What the task requires: The answer must be every line below that contains the string "other".
══ Recorded information
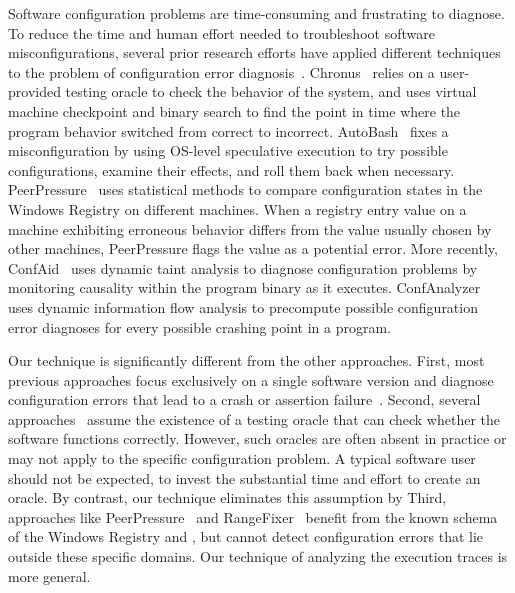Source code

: Software configuration problems are time-consuming
and frustrating to diagnose. To reduce the time and human
effort needed to troubleshoot software misconfigurations,
several prior research efforts have applied different techniques
to the problem of configuration error diagnosis~\cite{Attariyan:2008:UCD, 
Whitaker:2004:CDS, Wang:2004:AMT, rangefix,
Attariyan:2010:ACT, Rabkin:2011:PPC, keller:conferr}.
Chronus~\cite{Whitaker:2004:CDS} relies on a user-provided
testing oracle to check the behavior of the system, and uses
virtual machine checkpoint and binary search to find the
point in time where the program behavior
switched from correct to incorrect. AutoBash~\cite{Su:2007:AIC}
fixes a misconfiguration by using
OS-level speculative execution to try possible
configurations, examine their effects, and roll them back when necessary.
PeerPressure~\cite{Wang:2004:AMT} 
uses statistical methods to compare
configuration states in the Windows Registry on different machines.
When a registry entry value on a machine exhibiting erroneous behavior differs
from the value usually chosen by other machines, PeerPressure
flags the value as a potential error. More recently, ConfAid~\cite{Attariyan:2010:ACT}
uses dynamic taint analysis to diagnose configuration problems 
by monitoring causality within the program binary as it executes.
ConfAnalyzer~\cite{Rabkin:2011:PPC} uses dynamic information flow analysis to precompute
possible configuration error diagnoses for every possible crashing point
in a program. 

Our technique is significantly different from the other approaches.
First, most previous approaches focus exclusively on a single software
version and diagnose configuration errors that lead to a crash or
assertion failure~\cite{Attariyan:2008:UCD, Whitaker:2004:CDS, 
Attariyan:2010:ACT, Rabkin:2011:PPC}.
Second, several approaches~\cite{Attariyan:2010:ACT, Whitaker:2004:CDS}
assume the existence of a testing oracle that can 
check whether the software functions correctly. However,
such oracles are often
absent in practice or may not apply to the specific configuration problem.
A typical software user should not be expected, to invest the substantial
time and effort to create an oracle.
By contrast, our technique eliminates this assumption by
 Third, approaches like
PeerPressure~\cite{Wang:2004:AMT} and RangeFixer~\cite{} benefit from
the known schema of the Windows Registry and
, but cannot detect configuration errors
that lie outside these specific domains. Our technique
of analyzing the execution traces is more general.

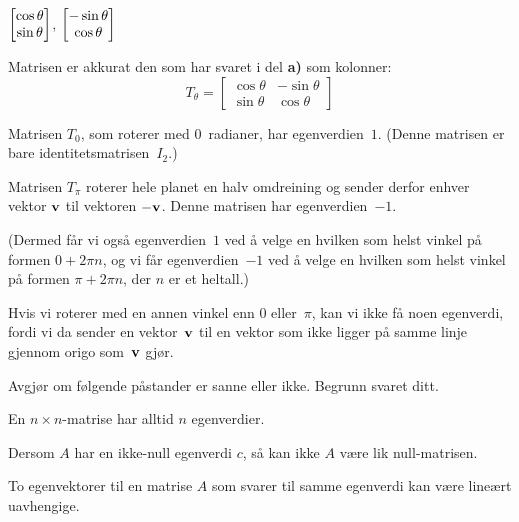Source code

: \begin{losning}

\begin{punkt}
$\begin{bmatrix} \cos\theta \\ \sin\theta \end{bmatrix}$, $\begin{bmatrix} -\sin\theta \\ \cos\theta \end{bmatrix}$
\end{punkt}

\begin{punkt}
Matrisen er akkurat den som har svaret i del \textbf{a)} som kolonner:
$$T_\theta=\begin{bmatrix}
\cos\theta & -\sin\theta\\
\sin\theta & \cos\theta
\end{bmatrix}$$
\end{punkt}

\begin{punkt}
Matrisen $T_0$, som roterer med $0$~radianer,
har egenverdien~$1$.
(Denne matrisen er bare identitetsmatrisen~$I_2$.)

Matrisen $T_\pi$ roterer hele planet en halv omdreining
og sender derfor enhver vektor $\mathbf{v}$ til vektoren $-\mathbf{v}$.
Denne matrisen har egenverdien~$-1$.

(Dermed får vi også egenverdien~$1$ ved å velge en hvilken som helst vinkel
på formen $0 + 2\pi n$,
og vi får egenverdien~$-1$ ved å velge en hvilken som helst vinkel
på formen $\pi + 2\pi n$, der $n$ er et heltall.)

Hvis vi roterer med en annen vinkel enn $0$ eller~$\pi$,
kan vi ikke få noen egenverdi,
fordi vi da sender en vektor~$\mathbf{v}$ til en vektor som
ikke ligger på samme linje gjennom origo som~$\mathbf{v}$ gjør.
\end{punkt}

\end{losning}

\begin{oppgave}
Avgjør om følgende påstander er sanne eller ikke. Begrunn svaret ditt.

\begin{punkt}
En $n\times n$-matrise har alltid $n$ egenverdier.
\end{punkt}

\begin{punkt}
Dersom $A$ har en ikke-null egenverdi $c$, så kan ikke $A$ være lik null-matrisen.
\end{punkt}


\begin{punkt}
To egenvektorer til en matrise $A$ som svarer til samme egenverdi kan være lineært uavhengige.
\end{punkt}



\end{oppgave}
════
Solution to this task:
from the value usually chosen by other machines, PeerPressure
Our technique is significantly different from the other approaches.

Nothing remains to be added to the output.